The one missing piece had been finding a way to command the insulin pump to actually do something. But another engineer had figured out how to exploit a security flaw in an old Medtronic insulin pump that would let someone write commands to it. What the researcher made a big stink of as a cybersecurity scare turned out to be the missing piece for Lewis.
The company had stopped manufacturing the pump, but Lewis found one, then let the algorithm take over for a night and keep her levels in range.
“The first live test turned into just live using it,” Leibrand said. “We didn’t actually turn it off after that.”
Helping other patients
Like any piece of software, there are always bugs. But delivering the wrong dose of insulin is a bit more serious than a computer game freezing.
A few times, the system hasn’t worked. One time it was caught in a loop and reduced her insulin for a period of time, Lewis said. Recently, Leibrand caught the system not updating in the middle of the night. He stayed up debugging a solution with other members of the diabetes community before he was able to reset it.
“We maybe had two what we would call adverse events with serious concerns like ‘that wasn’t supposed to happen,'” Lewis said.
“But that’s going against like hundreds of bad things that would have happened if we didn’t take action,” Leibrand added.
To make sure a software glitch doesn’t equal death, Leibrand programmed it to have a maximum amount of insulin dispensed in a period. Lewis, too, can always revert to the normal standard of diabetes care if something is wrong with the system.
Her artificial pancreas system is a better normal though, at least for her. Now they want to grow the test beyond one person.
Since February 2015, Leibrand and Lewis have been working on helping others to close the loop too.
They have built a GitHub repository for the Open Artificial Pancreas System (Open APS) that contains pieces of the code like building blocks (not the full artificial pancreas). Ultimately, the patient has to come up with the algorithm and trust the software before it can be used.

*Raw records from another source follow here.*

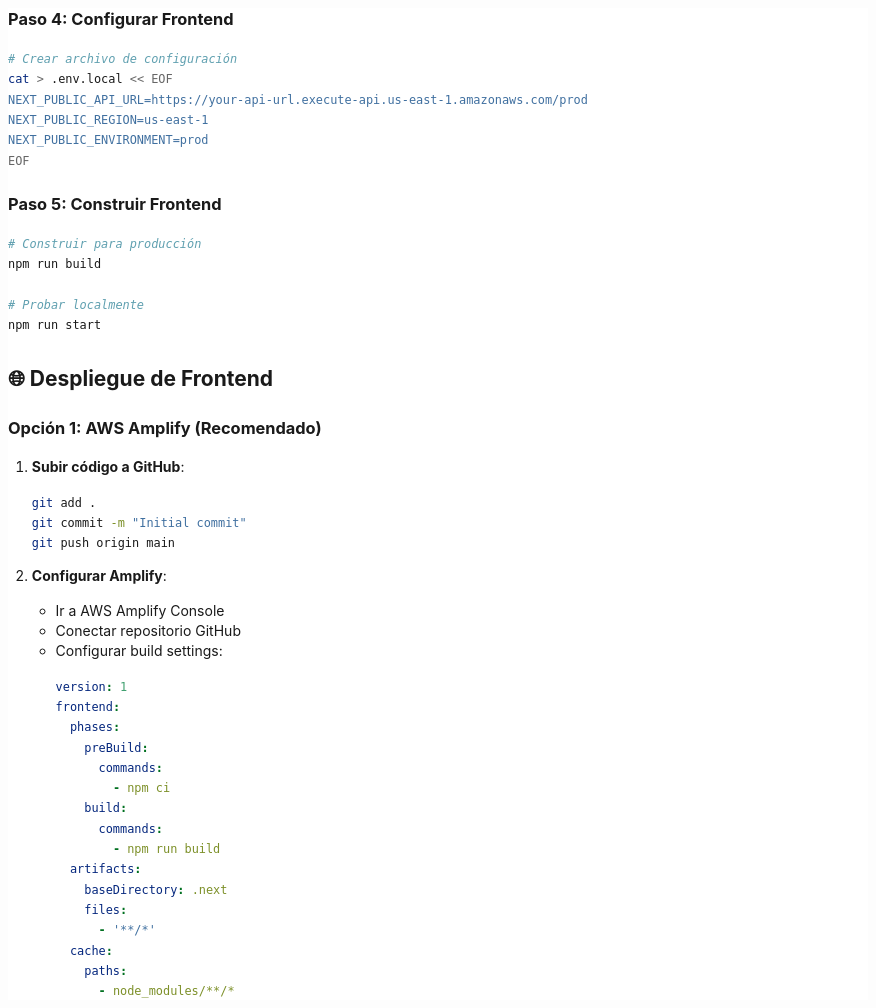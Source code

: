 ### Paso 4: Configurar Frontend

```bash
# Crear archivo de configuración
cat > .env.local << EOF
NEXT_PUBLIC_API_URL=https://your-api-url.execute-api.us-east-1.amazonaws.com/prod
NEXT_PUBLIC_REGION=us-east-1
NEXT_PUBLIC_ENVIRONMENT=prod
EOF
```

### Paso 5: Construir Frontend

```bash
# Construir para producción
npm run build

# Probar localmente
npm run start
```

## 🌐 Despliegue de Frontend

### Opción 1: AWS Amplify (Recomendado)

1. **Subir código a GitHub**:
   ```bash
   git add .
   git commit -m "Initial commit"
   git push origin main
   ```

2. **Configurar Amplify**:
   - Ir a AWS Amplify Console
   - Conectar repositorio GitHub
   - Configurar build settings:
     ```yaml
     version: 1
     frontend:
       phases:
         preBuild:
           commands:
             - npm ci
         build:
           commands:
             - npm run build
       artifacts:
         baseDirectory: .next
         files:
           - '**/*'
       cache:
         paths:
           - node_modules/**/*
     ```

Although there are some closed loop systems in testing from medical companies, a movement among people with diabetes has spawned Facebook groups and Twitter hashtags to say #Wearenotwaiting. A group of engineers and fathers of children of diabetes created the NightScout project help parents see the glucose levels of their children when they’re away at school, for example.

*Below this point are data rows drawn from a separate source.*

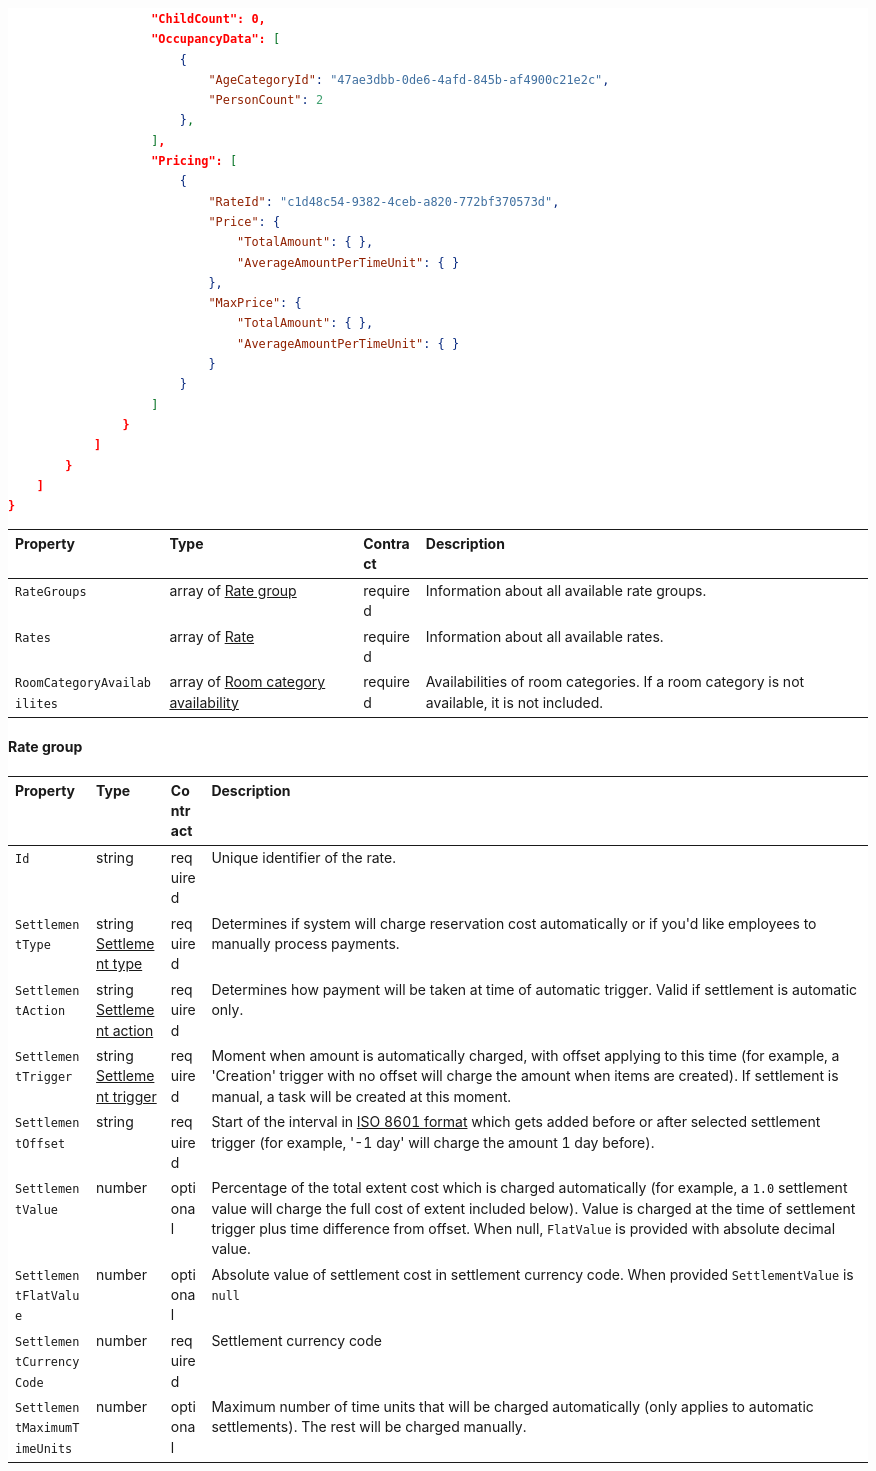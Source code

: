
```json
                    "ChildCount": 0,
                    "OccupancyData": [
                        {
                            "AgeCategoryId": "47ae3dbb-0de6-4afd-845b-af4900c21e2c",
                            "PersonCount": 2
                        },
                    ],
                    "Pricing": [
                        {
                            "RateId": "c1d48c54-9382-4ceb-a820-772bf370573d",
                            "Price": {
                                "TotalAmount": { },
                                "AverageAmountPerTimeUnit": { }
                            },
                            "MaxPrice": {
                                "TotalAmount": { },
                                "AverageAmountPerTimeUnit": { }
                            }
                        }
                    ]
                }
            ]
        }
    ]
}
```

| Property | Type | Contract | Description |
| :-- | :-- | :-- | :-- |
| `RateGroups` | array of [Rate group](#rate-group) | required | Information about all available rate groups. |
| `Rates` | array of [Rate](#rate) | required | Information about all available rates. |
| `RoomCategoryAvailabilites` | array of [Room category availability](#room-category-availability) | required | Availabilities of room categories. If a room category is not available, it is not included. |

#### Rate group

| Property | Type | Contract | Description |
| :-- | :-- | :-- | :-- |
| `Id` | string | required | Unique identifier of the rate. |
| `SettlementType` | string [Settlement type](#settlement-type) | required | Determines if system will charge reservation cost automatically or if you'd like employees to manually process payments. |
| `SettlementAction` | string [Settlement action](#settlement-action) | required | Determines how payment will be taken at time of automatic trigger. Valid if settlement is automatic only. |
| `SettlementTrigger` | string [Settlement trigger](#settlement-trigger) | required | Moment when amount is automatically charged, with offset applying to this time \(for example, a 'Creation' trigger with no offset will charge the amount when items are created\). If settlement is manual, a task will be created at this moment. |
| `SettlementOffset` | string | required | Start of the interval in [ISO 8601 format](https://en.wikipedia.org/wiki/ISO_8601#Durations) which gets added before or after selected settlement trigger \(for example, '-1 day' will charge the amount 1 day before\). |
| `SettlementValue` | number | optional | Percentage of the total extent cost which is charged automatically \(for example, a `1.0` settlement value will charge the full cost of extent included below\). Value is charged at the time of settlement trigger plus time difference from offset. When null, `FlatValue` is provided with absolute decimal value. |
| `SettlementFlatValue` | number | optional | Absolute value of settlement cost in settlement currency code. When provided `SettlementValue` is `null` |
| `SettlementCurrencyCode` | number | required | Settlement currency code |
| `SettlementMaximumTimeUnits` | number | optional | Maximum number of time units that will be charged automatically \(only applies to automatic settlements\). The rest will be charged manually. |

The US Food and Drug Administration is aware of these projects — and none of them are officially approved, although the FDA hasn’t taken issue with them either. Lewis and Leibrand are in regular communication with the agency to make sure their work doesn’t cross the line of distributing medical devices, but can still help other people with diabetes close the loop and take control of their care.
During a trip to Portugal, they found a way to take the system offline and be able to use it without an internet connection — something that would come in handy during their two-week honeymoon.
By the time they reached their wedding day — the deadline for closing the loop — they had already spent eight months trying to help people achieve the same.
Lewis is likely the first person to get married with this type of artificial pancreas. Unlike many insulin-dependent people with diabetes, she didn’t have to cut into the lining of her dress to make a pocket for her monitor. It was Leibrand who wore the monitor under his shirt.
“No alarms, no problems,” Lewis said. “Diabetes wasn’t in the picture during the wedding, and that was exactly how it should be.”